Saved data entries:
──────────────────────────────

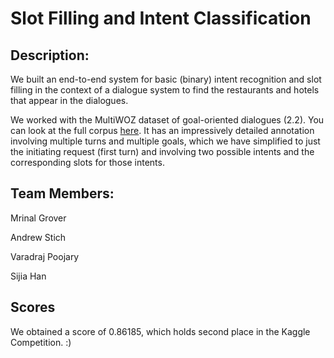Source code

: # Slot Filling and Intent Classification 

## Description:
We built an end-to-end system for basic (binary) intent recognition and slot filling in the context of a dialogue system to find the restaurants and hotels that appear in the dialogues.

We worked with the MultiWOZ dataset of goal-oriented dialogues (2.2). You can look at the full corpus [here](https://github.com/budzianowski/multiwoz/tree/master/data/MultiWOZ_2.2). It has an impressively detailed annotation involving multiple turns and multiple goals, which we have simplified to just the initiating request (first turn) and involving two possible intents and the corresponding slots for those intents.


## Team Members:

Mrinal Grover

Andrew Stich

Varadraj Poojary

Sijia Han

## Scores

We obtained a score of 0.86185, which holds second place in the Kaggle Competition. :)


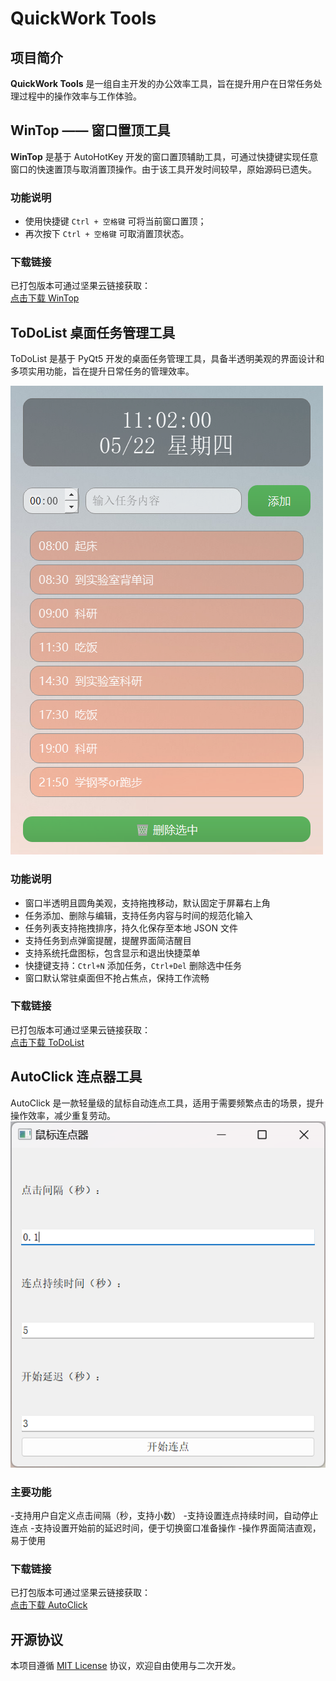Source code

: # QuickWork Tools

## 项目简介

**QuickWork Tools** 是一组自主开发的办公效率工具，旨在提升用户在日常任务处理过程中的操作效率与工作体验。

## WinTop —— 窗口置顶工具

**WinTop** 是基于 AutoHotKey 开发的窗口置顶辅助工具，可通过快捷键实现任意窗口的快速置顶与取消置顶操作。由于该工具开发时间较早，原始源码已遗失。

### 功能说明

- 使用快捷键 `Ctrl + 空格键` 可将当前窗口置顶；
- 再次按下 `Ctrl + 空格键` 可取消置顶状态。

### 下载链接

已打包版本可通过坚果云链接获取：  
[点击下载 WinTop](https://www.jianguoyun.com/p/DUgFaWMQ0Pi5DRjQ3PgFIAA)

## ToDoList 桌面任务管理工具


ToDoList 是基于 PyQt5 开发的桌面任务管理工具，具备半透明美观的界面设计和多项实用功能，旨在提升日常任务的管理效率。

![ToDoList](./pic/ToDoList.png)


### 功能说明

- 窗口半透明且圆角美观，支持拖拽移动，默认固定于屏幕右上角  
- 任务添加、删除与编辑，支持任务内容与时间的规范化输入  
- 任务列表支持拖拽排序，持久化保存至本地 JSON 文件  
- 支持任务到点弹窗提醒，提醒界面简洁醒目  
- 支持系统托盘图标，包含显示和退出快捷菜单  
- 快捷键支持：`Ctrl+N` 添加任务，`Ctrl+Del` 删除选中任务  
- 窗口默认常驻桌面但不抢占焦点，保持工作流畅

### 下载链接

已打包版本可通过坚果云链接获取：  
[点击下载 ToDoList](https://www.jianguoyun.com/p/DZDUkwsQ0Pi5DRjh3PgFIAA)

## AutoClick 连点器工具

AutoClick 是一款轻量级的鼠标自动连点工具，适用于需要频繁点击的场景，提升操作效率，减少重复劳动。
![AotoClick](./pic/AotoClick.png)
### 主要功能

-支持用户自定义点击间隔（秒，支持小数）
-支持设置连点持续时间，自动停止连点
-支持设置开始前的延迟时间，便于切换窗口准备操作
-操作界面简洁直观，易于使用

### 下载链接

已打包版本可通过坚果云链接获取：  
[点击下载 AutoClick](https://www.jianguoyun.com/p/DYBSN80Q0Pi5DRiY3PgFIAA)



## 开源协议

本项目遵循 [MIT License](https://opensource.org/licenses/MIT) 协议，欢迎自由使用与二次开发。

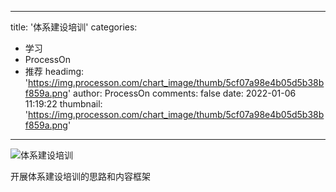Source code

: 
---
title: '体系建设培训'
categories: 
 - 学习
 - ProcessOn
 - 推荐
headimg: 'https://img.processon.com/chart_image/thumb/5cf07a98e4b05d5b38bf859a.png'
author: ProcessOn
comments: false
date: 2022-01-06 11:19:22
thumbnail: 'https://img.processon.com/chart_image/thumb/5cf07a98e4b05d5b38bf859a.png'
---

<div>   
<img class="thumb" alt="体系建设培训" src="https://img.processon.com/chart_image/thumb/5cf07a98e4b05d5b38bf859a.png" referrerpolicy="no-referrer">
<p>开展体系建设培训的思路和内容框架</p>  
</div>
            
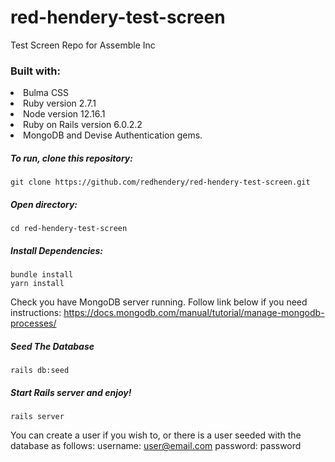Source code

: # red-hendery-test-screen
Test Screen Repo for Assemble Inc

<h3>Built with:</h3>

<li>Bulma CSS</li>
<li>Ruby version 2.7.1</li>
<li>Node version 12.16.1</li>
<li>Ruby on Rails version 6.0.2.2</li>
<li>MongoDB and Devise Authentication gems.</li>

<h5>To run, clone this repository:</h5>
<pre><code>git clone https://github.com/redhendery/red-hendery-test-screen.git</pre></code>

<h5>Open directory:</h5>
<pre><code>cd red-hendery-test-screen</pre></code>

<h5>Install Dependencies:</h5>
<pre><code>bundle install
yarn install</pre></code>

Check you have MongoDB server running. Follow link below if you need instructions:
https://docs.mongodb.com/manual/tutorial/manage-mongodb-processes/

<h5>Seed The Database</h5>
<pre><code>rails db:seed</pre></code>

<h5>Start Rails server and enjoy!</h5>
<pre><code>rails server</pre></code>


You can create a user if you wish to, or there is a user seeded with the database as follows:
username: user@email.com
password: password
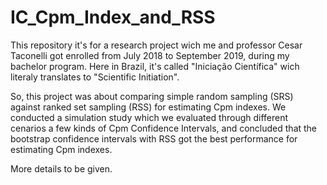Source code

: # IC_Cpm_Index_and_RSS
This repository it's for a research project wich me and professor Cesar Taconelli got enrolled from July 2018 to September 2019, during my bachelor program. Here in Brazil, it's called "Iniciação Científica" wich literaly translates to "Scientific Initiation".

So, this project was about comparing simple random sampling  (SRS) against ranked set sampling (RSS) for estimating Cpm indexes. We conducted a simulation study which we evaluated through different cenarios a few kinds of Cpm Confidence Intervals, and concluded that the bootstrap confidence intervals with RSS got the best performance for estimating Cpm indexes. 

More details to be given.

──────────────────────────────

Your goal: Your answer should be only a number: how many lines in the records hold the word "Ruby".

Task answer: 2